Rainer Deyke wrote:
Robert Jacques wrote:
RAII is all about stack allocation over heap allocation (or so I
thought). Ah, wikipedia has set me straight. Anyways, now for the simple
answer: you can't create D1 arrays with RAII types, I think. (Anyone
tried scope Foo[] foo?) Anyways, in D2, if I remember correctly there's
a bug where struct finilizers don't run if they're allocated on the
heap. But if you're using classes for RAII like you should, the GC will
run their finalizers just fine after the array dies. But this is an
seems to be an issue about the elements/values inside the containers,
not the container itself.

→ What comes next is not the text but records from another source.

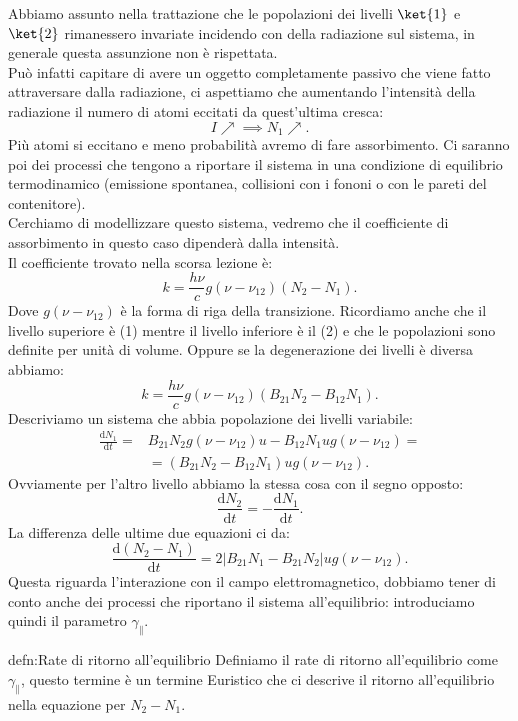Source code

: Abbiamo assunto nella trattazione che le popolazioni dei livelli $\ket{1}$ e $\ket{2}$ rimanessero invariate incidendo con della radiazione sul sistema, in generale questa assunzione non è rispettata.\\ 
Può infatti capitare di avere un oggetto completamente passivo che viene fatto attraversare dalla radiazione, ci aspettiamo che aumentando l'intensità della radiazione il numero di atomi eccitati da quest'ultima cresca: 
\[
    I\nearrow\implies N_1\nearrow
.\] 
Più atomi si eccitano e meno probabilità avremo di fare assorbimento.
Ci saranno poi dei processi che tengono a riportare il sistema in una condizione di equilibrio termodinamico (emissione spontanea, collisioni con i fononi o con le pareti del contenitore).\\
Cerchiamo di modellizzare questo sistema, vedremo che il coefficiente di assorbimento in questo caso dipenderà dalla intensità.\\
Il coefficiente trovato nella scorsa lezione è:
\[
    k = \frac{h\nu}{c}g(\nu-\nu_{12}) \left(N_2-N_1\right)
.\] 
Dove $g(\nu-\nu_{12})$ è la forma di riga della transizione. Ricordiamo anche che il livello superiore è (1) mentre il livello inferiore è il (2) e che le popolazioni sono definite per unità di volume.
Oppure se la degenerazione dei livelli è diversa abbiamo:
\[
    k = \frac{h\nu}{c}g(\nu-\nu_{12}) \left(B_{21}N_2-B_{12}N_1\right)
.\] 
Descriviamo un sistema che abbia popolazione dei livelli variabile:
\[\begin{aligned}
    \frac{\text{d} N_1}{\text{d} t} =& B_{21}N_2g(\nu-\nu_{12}) u 
    -B_{12}N_1 u g(\nu-\nu_{12}) =\\
	&=\left(B_{21}N_2- B_{12}N_1\right)ug(\nu-\nu_{12}) 
.\end{aligned}\]
Ovviamente per l'altro livello abbiamo la stessa cosa con il segno opposto:
\[
    \frac{\text{d} N_2}{\text{d} t} = -\frac{\text{d} N_1}{\text{d} t}
.\] 
La differenza delle ultime due equazioni ci da:
\[
    \frac{\text{d} \left(N_2-N_1\right)}{\text{d} t} =
    2\left|B_{21}N_1-B_{21}N_2\right|u g(\nu-\nu_{12}) 
.\] 
Questa riguarda l'interazione con il campo elettromagnetico, dobbiamo tener di conto anche dei processi che riportano il sistema all'equilibrio: introduciamo quindi il parametro $\gamma_{\parallel}$.
\begin{defn}{defn:Rate di ritorno all'equilibrio}
Definiamo il rate di ritorno all'equilibrio come $\gamma_\parallel$, questo termine è un termine Euristico che ci descrive il ritorno all'equilibrio nella equazione per $N_2-N_1$. 
\end{defn}
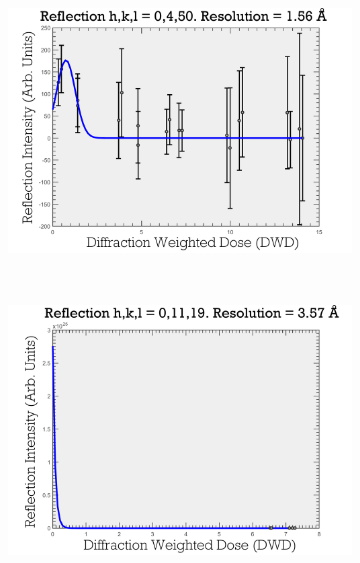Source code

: \begin{figure}
        \centering
        \begin{subfigure}[b]{1\textwidth}
                \centering
                \includegraphics[width=\textwidth]{figures/zde/ReflectionPlot_h,k,l_0,4,50_fit_to_small_values.pdf}
                \caption{}
                \label{fig:Data overfitting to small values - Extrapolation method}
        \end{subfigure}
				\\
        \begin{subfigure}[b]{1\textwidth}
                \centering
                \includegraphics[width=\textwidth]{figures/zde/ReflectionPlot_h,k,l_0,11,19_zero_dose_too_high.pdf}
                \caption{}
                \label{fig:Unphysically high zero-dose intensity - Extrapolation method}

\end{subfigure}
\end{figure}
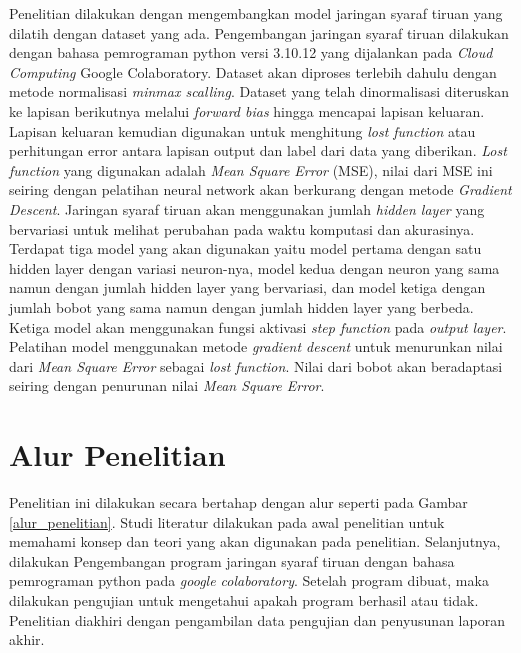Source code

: Penelitian dilakukan dengan mengembangkan model jaringan syaraf tiruan yang dilatih dengan dataset yang ada. Pengembangan jaringan syaraf tiruan dilakukan dengan bahasa pemrograman python versi 3.10.12 yang dijalankan pada \textit{Cloud Computing} Google Colaboratory. Dataset akan diproses terlebih dahulu dengan metode normalisasi \textit{minmax scalling}. Dataset yang telah dinormalisasi diteruskan ke lapisan berikutnya melalui \textit{forward bias} hingga mencapai lapisan keluaran. Lapisan keluaran kemudian digunakan untuk menghitung \textit{lost function} atau perhitungan error antara lapisan output dan label dari data yang diberikan. \textit{Lost function} yang digunakan adalah \textit{Mean Square Error} (MSE), nilai dari MSE ini seiring dengan pelatihan neural network akan berkurang dengan metode \textit{Gradient Descent}. Jaringan syaraf tiruan akan menggunakan jumlah \textit{hidden layer} yang bervariasi untuk melihat perubahan pada waktu komputasi dan akurasinya. Terdapat tiga model yang akan digunakan yaitu model pertama dengan satu hidden layer dengan variasi neuron-nya, model kedua dengan neuron yang sama namun dengan jumlah hidden layer yang bervariasi, dan model ketiga dengan jumlah bobot yang sama namun dengan jumlah hidden layer yang berbeda. Ketiga model akan menggunakan fungsi aktivasi \textit{step function} pada \textit{output layer}. Pelatihan model menggunakan metode \textit{gradient descent} untuk menurunkan nilai dari \textit{Mean Square Error} sebagai \textit{lost function}. Nilai dari bobot akan beradaptasi seiring dengan penurunan nilai \textit{Mean Square Error}.

\section{Alur Penelitian}

Penelitian ini dilakukan secara bertahap dengan alur seperti pada Gambar \ref{alur_penelitian}.
Studi literatur dilakukan pada awal penelitian untuk memahami konsep dan teori yang akan digunakan pada penelitian. Selanjutnya, dilakukan Pengembangan program jaringan syaraf tiruan dengan bahasa pemrograman python pada \textit{google colaboratory}. Setelah program dibuat, maka dilakukan pengujian untuk mengetahui apakah program berhasil atau tidak. Penelitian diakhiri dengan pengambilan data pengujian dan penyusunan laporan akhir.

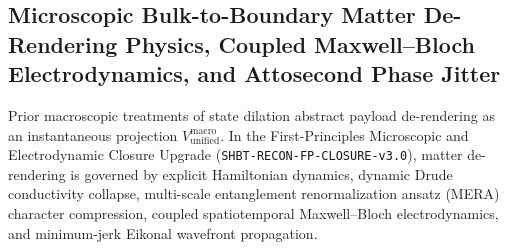 \documentclass[11pt,onecolumn]{article}
\begin{document}
\subsection{Microscopic Bulk-to-Boundary Matter De-Rendering Physics, Coupled Maxwell--Bloch Electrodynamics, and Attosecond Phase Jitter}
\label{subsec:micro_derender_mera}
Prior macroscopic treatments of state dilation abstract payload de-rendering as an instantaneous projection $V_{\text{unified}}^{\text{macro}}$. In the First-Principles Microscopic and Electrodynamic Closure Upgrade (\texttt{SHBT-RECON-}\allowbreak\texttt{FP-CLOSURE-v3.0}), matter de-rendering is governed by explicit Hamiltonian dynamics, dynamic Drude conductivity collapse, multi-scale entanglement renormalization ansatz (MERA) character compression, coupled spatiotemporal Maxwell--Bloch electrodynamics, and minimum-jerk Eikonal wavefront propagation.
\end{document}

So I'm lost.

A RAII variable is "destroyed" when it goes out of scope, where
"destroyed" means that a destructor is called.  RAII is a transitive
feature.  When a RAII variable is destroyed, its members are also
destroyed.  When a RAII container is destroyed, all of its contents are
destroyed.

References in D are not RAII types, because when a reference goes out of
scope, the "contents" of that reference are not destroyed until the
garbage decides to collect them, at which point it is too late to
perform clean-up.

When an array dies, its contents are destroyed.  The issue is when the
array dies.

If the array is a value type, the array dies when it goes out of scope,
so RAII is possible.

If the array is a reference type, the array dies when the garbage
collector decides to run sometime after all live references to the array
have died, so RAII is not possible.

RAII can be implemented even with reference semantics. The mechanics would involve reference counting.